++++ Given data

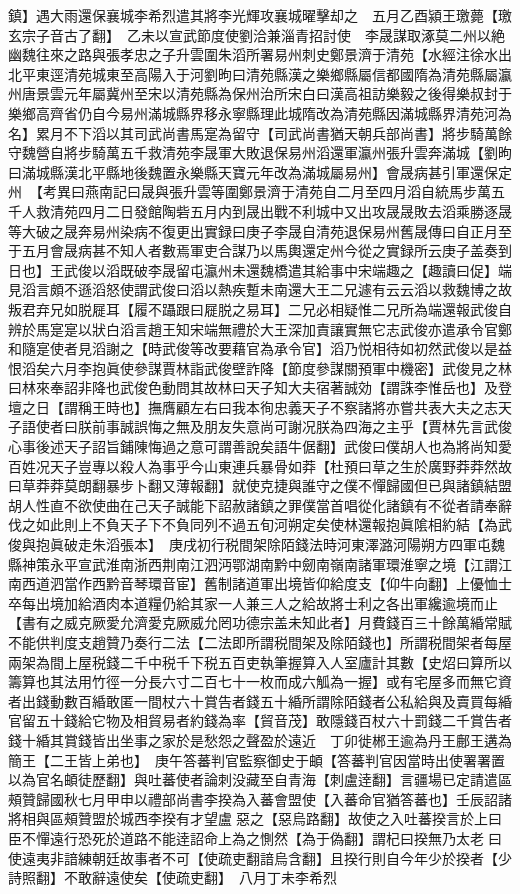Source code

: 鎮】遇大雨還保襄城李希烈遣其將李光輝攻襄城曜擊却之　五月乙酉潁王璬薨【璬玄宗子音古了翻】　乙未以宣武節度使劉洽兼淄青招討使　李晟謀取涿莫二州以絶幽魏往來之路與張孝忠之子升雲圍朱滔所署易州刺史鄭景濟于清苑【水經注徐水出北平東逕清苑城東至高陽入于河劉昫曰清苑縣漢之樂鄉縣屬信都國隋為清苑縣屬瀛州唐景雲元年屬冀州至宋以清苑縣為保州治所宋白曰漢高祖訪樂毅之後得樂叔封于樂鄉高齊省仍自今易州滿城縣界移永寧縣理此城隋改為清苑縣因滿城縣界清苑河為名】累月不下滔以其司武尚書馬寔為留守【司武尚書猶天朝兵部尚書】將步騎萬餘守魏營自將步騎萬五千救清苑李晟軍大敗退保易州滔還軍瀛州張升雲奔滿城【劉昫曰滿城縣漢北平縣地後魏置永樂縣天寶元年改為滿城屬易州】會晟病甚引軍還保定州　【考異曰燕南記曰晟與張升雲等圍鄭景濟于清苑自二月至四月滔自統馬步萬五千人救清苑四月二日發館陶砦五月内到晟出戰不利城中又出攻晟晟敗去滔乘勝逐晟等大破之晟奔易州染病不復更出實録曰庚子李晟自清苑退保易州舊晟傳曰自正月至于五月會晟病甚不知人者數焉軍吏合謀乃以馬輿還定州今從之實録所云庚子盖奏到日也】王武俊以滔既破李晟留屯瀛州未還魏橋遣其給事中宋端趣之【趣讀曰促】端見滔言頗不遜滔怒使謂武俊曰滔以熱疾蹔未南還大王二兄遽有云云滔以救魏博之故叛君弃兄如脱屣耳【履不躡跟曰屣脱之易耳】二兄必相疑惟二兄所為端還報武俊自辨於馬寔寔以狀白滔言趙王知宋端無禮於大王深加責讓實無它志武俊亦遣承令官鄭和隨寔使者見滔謝之【時武俊等改要藉官為承令官】滔乃悦相待如初然武俊以是益恨滔矣六月李抱眞使參謀賈林詣武俊壁詐降【節度參謀關預軍中機密】武俊見之林曰林來奉詔非降也武俊色動問其故林曰天子知大夫宿著誠効【謂誅李惟岳也】及登壇之日【謂稱王時也】撫膺顧左右曰我本徇忠義天子不察諸將亦嘗共表大夫之志天子語使者曰朕前事誠誤悔之無及朋友失意尚可謝况朕為四海之主乎【賈林先言武俊心事後述天子詔旨鋪陳悔過之意可謂善說矣語牛倨翻】武俊曰僕胡人也為將尚知愛百姓况天子豈專以殺人為事乎今山東連兵暴骨如莽【杜預曰草之生於廣野莽莽然故曰草莽莽莫朗翻暴步卜翻又薄報翻】就使克捷與誰守之僕不憚歸國但已與諸鎮結盟胡人性直不欲使曲在己天子誠能下詔赦諸鎮之罪僕當首唱從化諸鎮有不從者請奉辭伐之如此則上不負天子下不負同列不過五旬河朔定矣使林還報抱眞隂相約結【為武俊與抱眞破走朱滔張本】　庚戌初行税間架除陌錢法時河東澤潞河陽朔方四軍屯魏縣神策永平宣武淮南浙西荆南江泗沔鄂湖南黔中劒南嶺南諸軍環淮寧之境【江謂江南西道泗當作西黔音琴環音宦】舊制諸道軍出境皆仰給度支【仰牛向翻】上優恤士卒每出境加給酒肉本道糧仍給其家一人兼三人之給故將士利之各出軍纔逾境而止【書有之威克厥愛允濟愛克厥威允罔功德宗盖未知此者】月費錢百三十餘萬緍常賦不能供判度支趙贊乃奏行二法【二法即所謂税間架及除陌錢也】所謂税間架者每屋兩架為間上屋税錢二千中税千下税五百吏執筆握算入人室廬計其數【史炤曰算所以籌算也其法用竹徑一分長六寸二百七十一枚而成六觚為一握】或有宅屋多而無它資者出錢動數百緍敢匿一間杖六十賞告者錢五十緍所謂除陌錢者公私給與及賣買每緍官留五十錢給它物及相貿易者約錢為率【貿音茂】敢隱錢百杖六十罰錢二千賞告者錢十緍其賞錢皆出坐事之家於是愁怨之聲盈於遠近　丁卯徙郴王逾為丹王鄜王遘為簡王【二王皆上弟也】　庚午答蕃判官監察御史于頔【答蕃判官因當時出使署署置以為官名頔徒歷翻】與吐蕃使者論刺没藏至自青海【刺盧逹翻】言疆場已定請遣區頰贊歸國秋七月甲申以禮部尚書李揆為入蕃會盟使【入蕃命官猶答蕃也】壬辰詔諸將相與區頰贊盟於城西李揆有才望盧惡之【惡烏路翻】故使之入吐蕃揆言於上曰臣不憚遠行恐死於道路不能逹詔命上為之惻然【為于偽翻】謂杞曰揆無乃太老曰使遠夷非諳練朝廷故事者不可【使疏吏翻諳烏含翻】且揆行則自今年少於揆者【少詩照翻】不敢辭遠使矣【使疏吏翻】　八月丁未李希烈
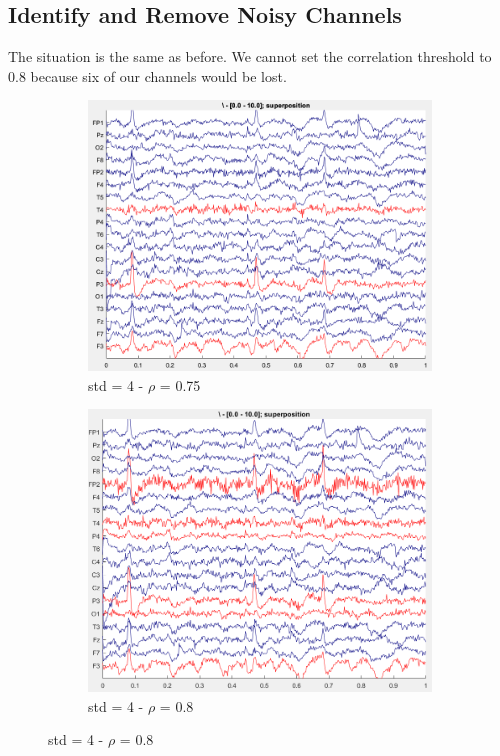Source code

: \documentclass[hidelinks,12pt]{article}
\begin{document}
	\subsection{Identify and Remove Noisy Channels}
	The situation is the same as before. We cannot set the correlation threshold to 0.8 because six of our channels would be lost.
	\begin{figure}[!h]
		\centering
		\begin{subfigure}{0.45\textwidth}
			\centering
			\includegraphics[height=0.8\linewidth]{37}
			\caption{std = 4 - $\rho$ = 0.75}
		\end{subfigure}
		\hspace{1cm}
		\begin{subfigure}{0.45\textwidth}
			\centering
			\includegraphics[height=0.8\linewidth]{38}
			\caption{std = 4 - $\rho$ = 0.8}
		\end{subfigure}
	\end{figure}
	
\end{document}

++++++++

> **Task**
What is the number of lines in the records that hold "includegraphics"? Give the number by itself.

> **Written answer**
2